(Pictures paired with source code)
BEGIN
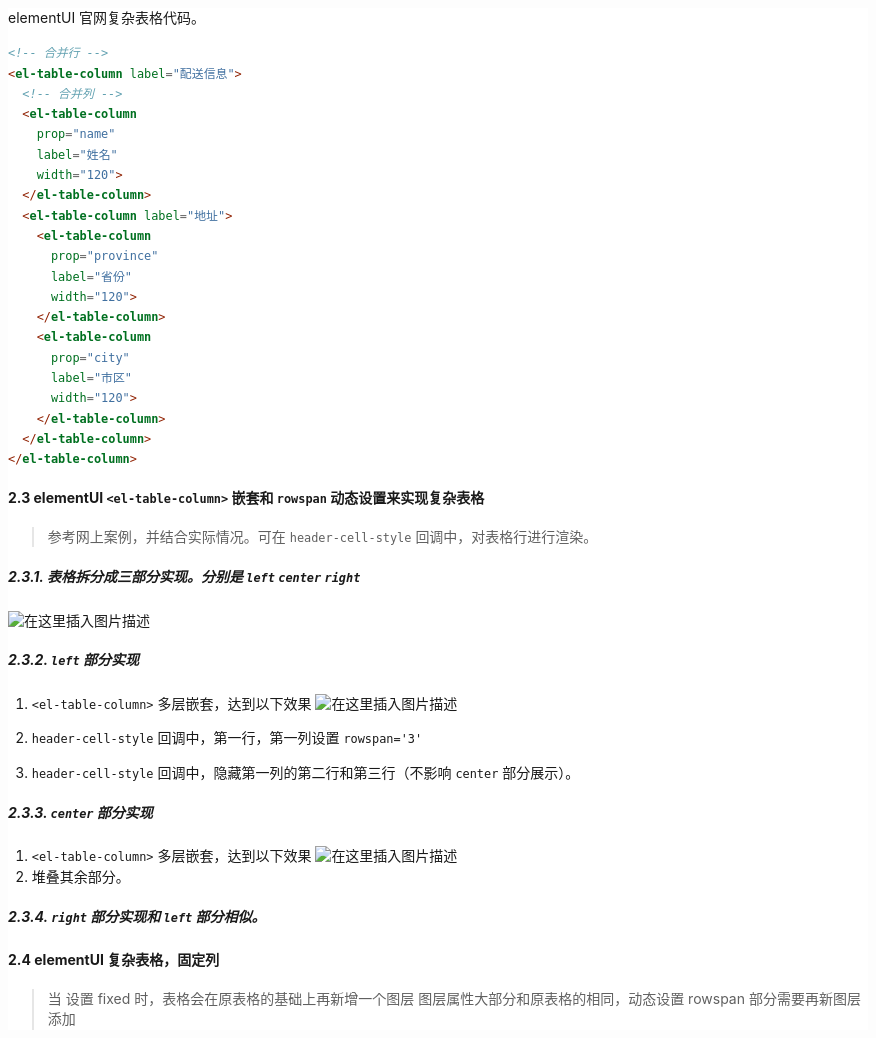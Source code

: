 elementUI 官网复杂表格代码。
```html
<!-- 合并行 -->
<el-table-column label="配送信息">
  <!-- 合并列 -->
  <el-table-column
    prop="name"
    label="姓名"
    width="120">
  </el-table-column>
  <el-table-column label="地址">
    <el-table-column
      prop="province"
      label="省份"
      width="120">
    </el-table-column>
    <el-table-column
      prop="city"
      label="市区"
      width="120">
    </el-table-column>
  </el-table-column>
</el-table-column>
```



#### 2.3 elementUI `<el-table-column>` 嵌套和 `rowspan` 动态设置来实现复杂表格
> 参考网上案例，并结合实际情况。可在 `header-cell-style` 回调中，对表格行进行渲染。

##### 2.3.1. 表格拆分成三部分实现。分别是 `left` `center` `right`
![在这里插入图片描述](https://img-blog.csdnimg.cn/f4203675e18a464ca84f3b9bf01142fd.png?x-oss-process=image/watermark,type_ZHJvaWRzYW5zZmFsbGJhY2s,shadow_50,text_Q1NETiBA5ZOI6YeM55qu54m555eS,size_20,color_FFFFFF,t_70,g_se,x_16#pic_center)

##### 2.3.2. `left` 部分实现
1. `<el-table-column>` 多层嵌套，达到以下效果
![在这里插入图片描述](https://img-blog.csdnimg.cn/1f6c341248754503b2a75edc03385d7f.png?x-oss-process=image/watermark,type_ZHJvaWRzYW5zZmFsbGJhY2s,shadow_50,text_Q1NETiBA5ZOI6YeM55qu54m555eS,size_11,color_FFFFFF,t_70,g_se,x_16#pic_center)

2. `header-cell-style` 回调中，第一行，第一列设置 `rowspan='3'`
3. `header-cell-style` 回调中，隐藏第一列的第二行和第三行（不影响 `center` 部分展示）。


##### 2.3.3. `center` 部分实现
1. `<el-table-column>` 多层嵌套，达到以下效果
![在这里插入图片描述](https://img-blog.csdnimg.cn/bafbbf12b44e4498ab249841c3b2b551.png#pic_center)
2. 堆叠其余部分。


##### 2.3.4. `right` 部分实现和 `left` 部分相似。


#### 2.4 elementUI 复杂表格，固定列
> 当 <el-table-column> 设置 fixed 时，表格会在原表格的基础上再新增一个图层
> 图层属性大部分和原表格的相同，动态设置 rowspan  部分需要再新图层添加
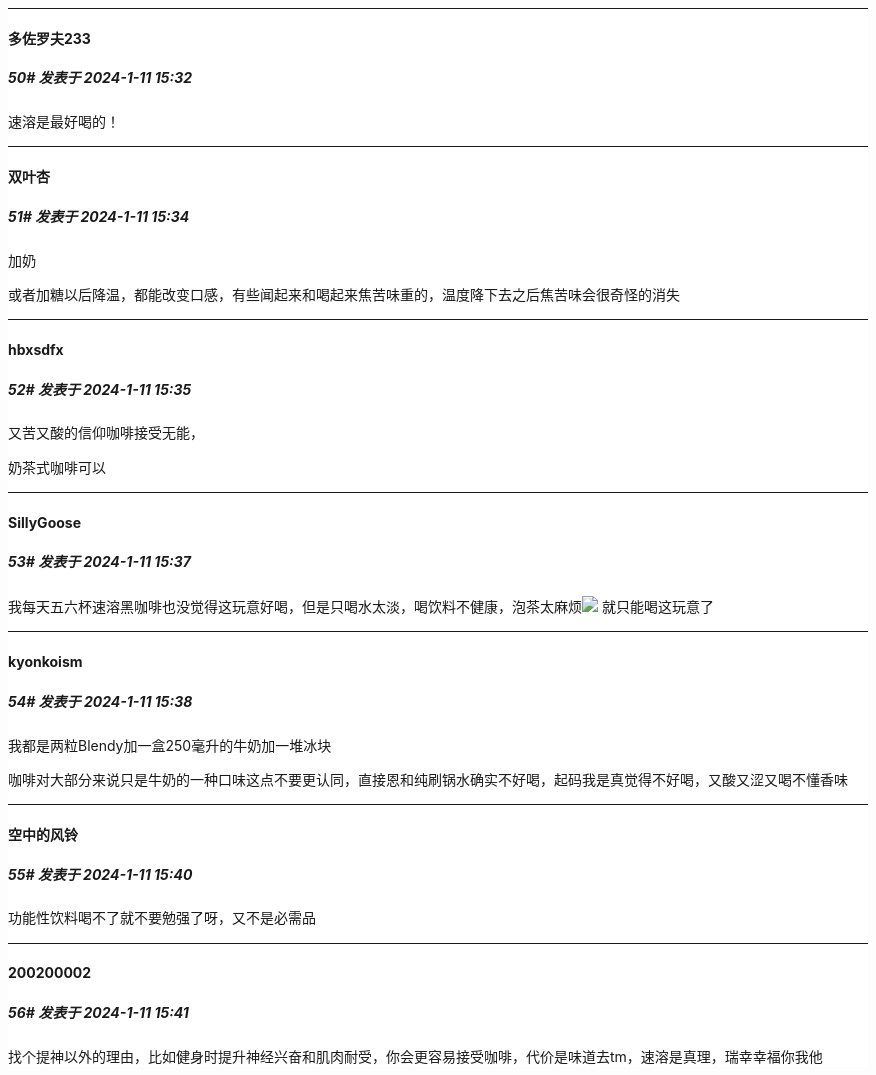 *****

####  多佐罗夫233  
##### 50#       发表于 2024-1-11 15:32

速溶是最好喝的！

*****

####  双叶杏  
##### 51#       发表于 2024-1-11 15:34

加奶

或者加糖以后降温，都能改变口感，有些闻起来和喝起来焦苦味重的，温度降下去之后焦苦味会很奇怪的消失

*****

####  hbxsdfx  
##### 52#       发表于 2024-1-11 15:35

又苦又酸的信仰咖啡接受无能，

奶茶式咖啡可以

*****

####  SillyGoose  
##### 53#       发表于 2024-1-11 15:37

我每天五六杯速溶黑咖啡也没觉得这玩意好喝，但是只喝水太淡，喝饮料不健康，泡茶太麻烦<img src="https://static.saraba1st.com/image/smiley/face2017/013.png" referrerpolicy="no-referrer"> 就只能喝这玩意了

*****

####  kyonkoism  
##### 54#       发表于 2024-1-11 15:38

我都是两粒Blendy加一盒250毫升的牛奶加一堆冰块

咖啡对大部分来说只是牛奶的一种口味这点不要更认同，直接恩和纯刷锅水确实不好喝，起码我是真觉得不好喝，又酸又涩又喝不懂香味

*****

####  空中的风铃  
##### 55#       发表于 2024-1-11 15:40

功能性饮料喝不了就不要勉强了呀，又不是必需品

*****

####  200200002  
##### 56#       发表于 2024-1-11 15:41

找个提神以外的理由，比如健身时提升神经兴奋和肌肉耐受，你会更容易接受咖啡，代价是味道去tm，速溶是真理，瑞幸幸福你我他
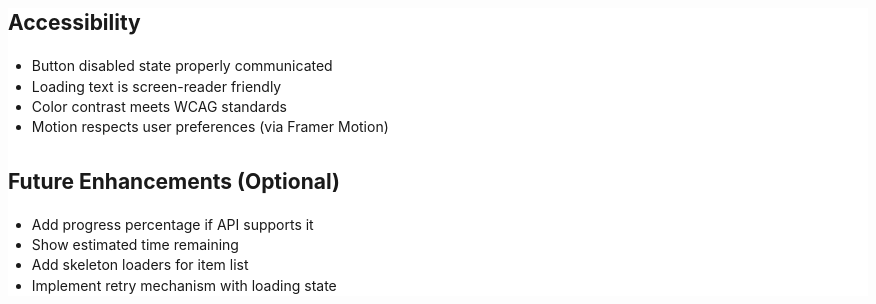 ## Accessibility

- Button disabled state properly communicated
- Loading text is screen-reader friendly
- Color contrast meets WCAG standards
- Motion respects user preferences (via Framer Motion)

## Future Enhancements (Optional)

- Add progress percentage if API supports it
- Show estimated time remaining
- Add skeleton loaders for item list
- Implement retry mechanism with loading state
END
▸ **Task item**
Restate the entries above word for word, and keep the pictures out.

▸ **Solved problem**
Source code

: elementUI 官网复杂表格代码。
```html
<!-- 合并行 -->
<el-table-column label="配送信息">
  <!-- 合并列 -->
  <el-table-column
    prop="name"
    label="姓名"
    width="120">
  </el-table-column>
  <el-table-column label="地址">
    <el-table-column
      prop="province"
      label="省份"
      width="120">
    </el-table-column>
    <el-table-column
      prop="city"
      label="市区"
      width="120">
    </el-table-column>
  </el-table-column>
</el-table-column>
```



#### 2.3 elementUI `<el-table-column>` 嵌套和 `rowspan` 动态设置来实现复杂表格
> 参考网上案例，并结合实际情况。可在 `header-cell-style` 回调中，对表格行进行渲染。

##### 2.3.1. 表格拆分成三部分实现。分别是 `left` `center` `right`
![在这里插入图片描述](https://img-blog.csdnimg.cn/f4203675e18a464ca84f3b9bf01142fd.png?x-oss-process=image/watermark,type_ZHJvaWRzYW5zZmFsbGJhY2s,shadow_50,text_Q1NETiBA5ZOI6YeM55qu54m555eS,size_20,color_FFFFFF,t_70,g_se,x_16#pic_center)

##### 2.3.2. `left` 部分实现
1. `<el-table-column>` 多层嵌套，达到以下效果
![在这里插入图片描述](https://img-blog.csdnimg.cn/1f6c341248754503b2a75edc03385d7f.png?x-oss-process=image/watermark,type_ZHJvaWRzYW5zZmFsbGJhY2s,shadow_50,text_Q1NETiBA5ZOI6YeM55qu54m555eS,size_11,color_FFFFFF,t_70,g_se,x_16#pic_center)

2. `header-cell-style` 回调中，第一行，第一列设置 `rowspan='3'`
3. `header-cell-style` 回调中，隐藏第一列的第二行和第三行（不影响 `center` 部分展示）。


##### 2.3.3. `center` 部分实现
1. `<el-table-column>` 多层嵌套，达到以下效果
![在这里插入图片描述](https://img-blog.csdnimg.cn/bafbbf12b44e4498ab249841c3b2b551.png#pic_center)
2. 堆叠其余部分。


##### 2.3.4. `right` 部分实现和 `left` 部分相似。


#### 2.4 elementUI 复杂表格，固定列
> 当 <el-table-column> 设置 fixed 时，表格会在原表格的基础上再新增一个图层
> 图层属性大部分和原表格的相同，动态设置 rowspan  部分需要再新图层添加
 *****

####  多佐罗夫233  
##### 50#       发表于 2024-1-11 15:32

速溶是最好喝的！

*****

####  双叶杏  
##### 51#       发表于 2024-1-11 15:34

加奶

或者加糖以后降温，都能改变口感，有些闻起来和喝起来焦苦味重的，温度降下去之后焦苦味会很奇怪的消失

*****

####  hbxsdfx  
##### 52#       发表于 2024-1-11 15:35

又苦又酸的信仰咖啡接受无能，

奶茶式咖啡可以

*****

####  SillyGoose  
##### 53#       发表于 2024-1-11 15:37

我每天五六杯速溶黑咖啡也没觉得这玩意好喝，但是只喝水太淡，喝饮料不健康，泡茶太麻烦<img src="https://static.saraba1st.com/image/smiley/face2017/013.png" referrerpolicy="no-referrer"> 就只能喝这玩意了

*****

####  kyonkoism  
##### 54#       发表于 2024-1-11 15:38

我都是两粒Blendy加一盒250毫升的牛奶加一堆冰块

咖啡对大部分来说只是牛奶的一种口味这点不要更认同，直接恩和纯刷锅水确实不好喝，起码我是真觉得不好喝，又酸又涩又喝不懂香味

*****

####  空中的风铃  
##### 55#       发表于 2024-1-11 15:40

功能性饮料喝不了就不要勉强了呀，又不是必需品

*****

####  200200002  
##### 56#       发表于 2024-1-11 15:41

找个提神以外的理由，比如健身时提升神经兴奋和肌肉耐受，你会更容易接受咖啡，代价是味道去tm，速溶是真理，瑞幸幸福你我他
 ## Accessibility

- Button disabled state properly communicated
- Loading text is screen-reader friendly
- Color contrast meets WCAG standards
- Motion respects user preferences (via Framer Motion)

## Future Enhancements (Optional)

- Add progress percentage if API supports it
- Show estimated time remaining
- Add skeleton loaders for item list
- Implement retry mechanism with loading state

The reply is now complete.